#### [Given information]
_ _ _ _ _

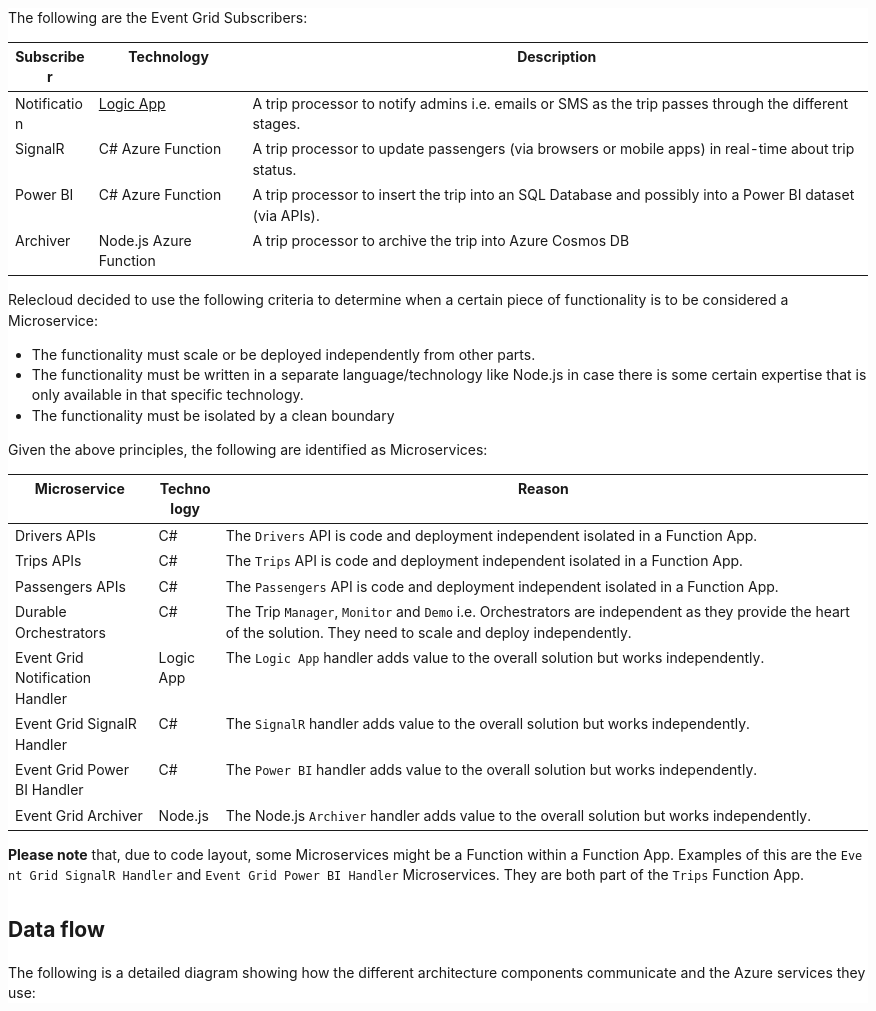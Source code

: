 The following are the Event Grid Subscribers:

| Subscriber   | Technology                                                    | Description                                                                                               |
| ------------ | ------------------------------------------------------------- | --------------------------------------------------------------------------------------------------------- |
| Notification | [Logic App](https://azure.microsoft.com/services/logic-apps/) | A trip processor to notify admins i.e. emails or SMS as the trip passes through the different stages.     |
| SignalR      | C# Azure Function                                             | A trip processor to update passengers (via browsers or mobile apps) in real-time about trip status.       |
| Power BI     | C# Azure Function                                             | A trip processor to insert the trip into an SQL Database and possibly into a Power BI dataset (via APIs). |
| Archiver     | Node.js Azure Function                                        | A trip processor to archive the trip into Azure Cosmos DB                                                 |

Relecloud decided to use the following criteria to determine when a certain piece of functionality is to be considered a Microservice:

- The functionality must scale or be deployed independently from other parts.
- The functionality must be written in a separate language/technology like Node.js in case there is some certain expertise that is only available in that specific technology.
- The functionality must be isolated by a clean boundary

Given the above principles, the following are identified as Microservices:

| Microservice                    | Technology | Reason                                                                                                                                                              |
| ------------------------------- | ---------- | ------------------------------------------------------------------------------------------------------------------------------------------------------------------- |
| Drivers APIs                    | C#         | The `Drivers` API is code and deployment independent isolated in a Function App.                                                                                    |
| Trips APIs                      | C#         | The `Trips` API is code and deployment independent isolated in a Function App.                                                                                      |
| Passengers APIs                 | C#         | The `Passengers` API is code and deployment independent isolated in a Function App.                                                                                 |
| Durable Orchestrators           | C#         | The Trip `Manager`, `Monitor` and `Demo` i.e. Orchestrators are independent as they provide the heart of the solution. They need to scale and deploy independently. |
| Event Grid Notification Handler | Logic App  | The `Logic App` handler adds value to the overall solution but works independently.                                                                                 |
| Event Grid SignalR Handler      | C#         | The `SignalR` handler adds value to the overall solution but works independently.                                                                                   |
| Event Grid Power BI Handler     | C#         | The `Power BI` handler adds value to the overall solution but works independently.                                                                                  |
| Event Grid Archiver             | Node.js    | The Node.js `Archiver` handler adds value to the overall solution but works independently.                                                                          |

**Please note** that, due to code layout, some Microservices might be a Function within a Function App. Examples of this are the `Event Grid SignalR Handler` and `Event Grid Power BI Handler` Microservices. They are both part of the `Trips` Function App.

## Data flow

The following is a detailed diagram showing how the different architecture components communicate and the Azure services they use:
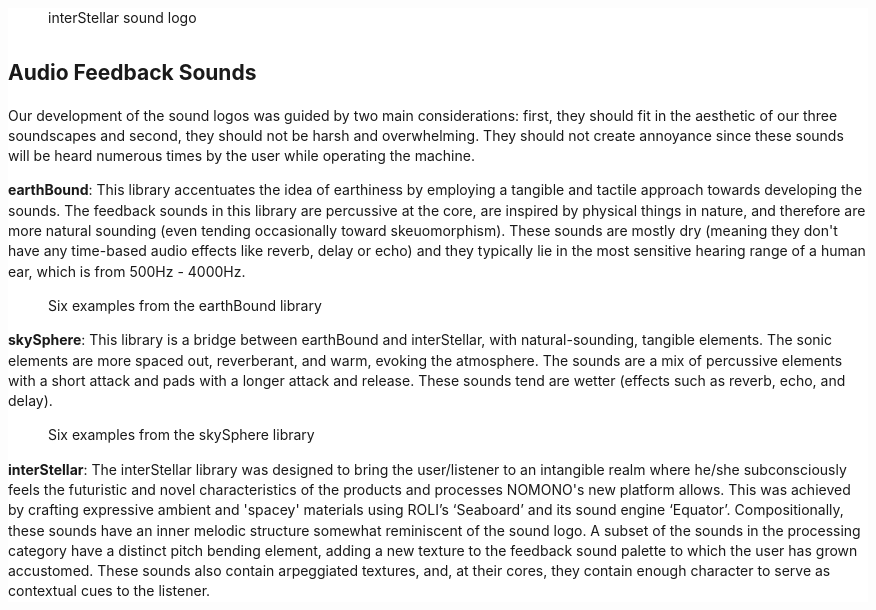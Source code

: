 <figure style="float: none">
  <audio controls>
    <source src="https://www.uio.no/english/studies/programmes/SMC-master/blog/assets/audio/2021_05_11_williakm_interstellarsoundlogo.mp3" type="audio/mpeg">
    Alternate Text
  </audio>
  <figcaption>interStellar sound logo</figcaption>
</figure>

## Audio Feedback Sounds
Our development of the sound logos was guided by two main considerations: first, they should fit in the aesthetic of our three soundscapes and second, they should not be harsh and overwhelming. They should not create annoyance since these sounds will be heard numerous times by the user while operating the machine.

**earthBound**:
This library accentuates the idea of earthiness by employing a tangible and tactile approach towards developing the sounds. The feedback sounds in this library are percussive at the core, are inspired by physical things in nature, and therefore are more natural sounding (even tending occasionally toward skeuomorphism). These sounds are mostly dry (meaning they don't have any time-based audio effects like reverb, delay or echo) and they typically lie in the most sensitive hearing range of a human ear, which is from 500Hz - 4000Hz.
<figure style="float: none">
  <audio controls>
    <source src="https://www.uio.no/english/studies/programmes/SMC-master/blog/assets/audio/2021_05_11_williakm_earthboundfeedbacksamples.mp3" type="audio/mpeg">
    Alternate Text
  </audio>
  <figcaption>Six examples from the earthBound library</figcaption>
</figure>

**skySphere**:
This library is a bridge between earthBound and interStellar, with natural-sounding, tangible elements. The sonic elements are more spaced out, reverberant, and warm, evoking the atmosphere. The sounds are a mix of percussive elements with a short attack and pads with a longer attack and release. These sounds tend are wetter (effects such as reverb, echo, and delay).

<figure style="float: none">
  <audio controls>
    <source src="https://www.uio.no/english/studies/programmes/SMC-master/blog/assets/audio/2021_05_11_williakm_skyspherefeedbackexamples.mp3" type="audio/mpeg">
    Alternate Text
  </audio>
  <figcaption>Six examples from the skySphere library</figcaption>
</figure>

**interStellar**:
The interStellar library was designed to bring the user/listener to an intangible realm where he/she subconsciously feels the futuristic and novel characteristics of the products and processes NOMONO's new platform allows. This was achieved by crafting expressive ambient and 'spacey' materials using ROLI’s ‘Seaboard’ and its sound engine ‘Equator’. Compositionally, these sounds have an inner melodic structure somewhat reminiscent of the sound logo. A subset of the sounds in the processing category have a distinct pitch bending element, adding a new texture to the feedback sound palette to which the user has grown accustomed. These sounds also contain arpeggiated textures, and, at their cores, they contain enough character to serve as contextual cues to the listener.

_ _ _ _ _

#### [What you should do]
Go through the records above and return each line in which the word "Node" occurs.

#### [Answer to this task]
| Archiver     | Node.js Azure Function                                        | A trip processor to archive the trip into Azure Cosmos DB                                                 |
- The functionality must be written in a separate language/technology like Node.js in case there is some certain expertise that is only available in that specific technology.
| Event Grid Archiver             | Node.js    | The Node.js `Archiver` handler adds value to the overall solution but works independently.                                                                          |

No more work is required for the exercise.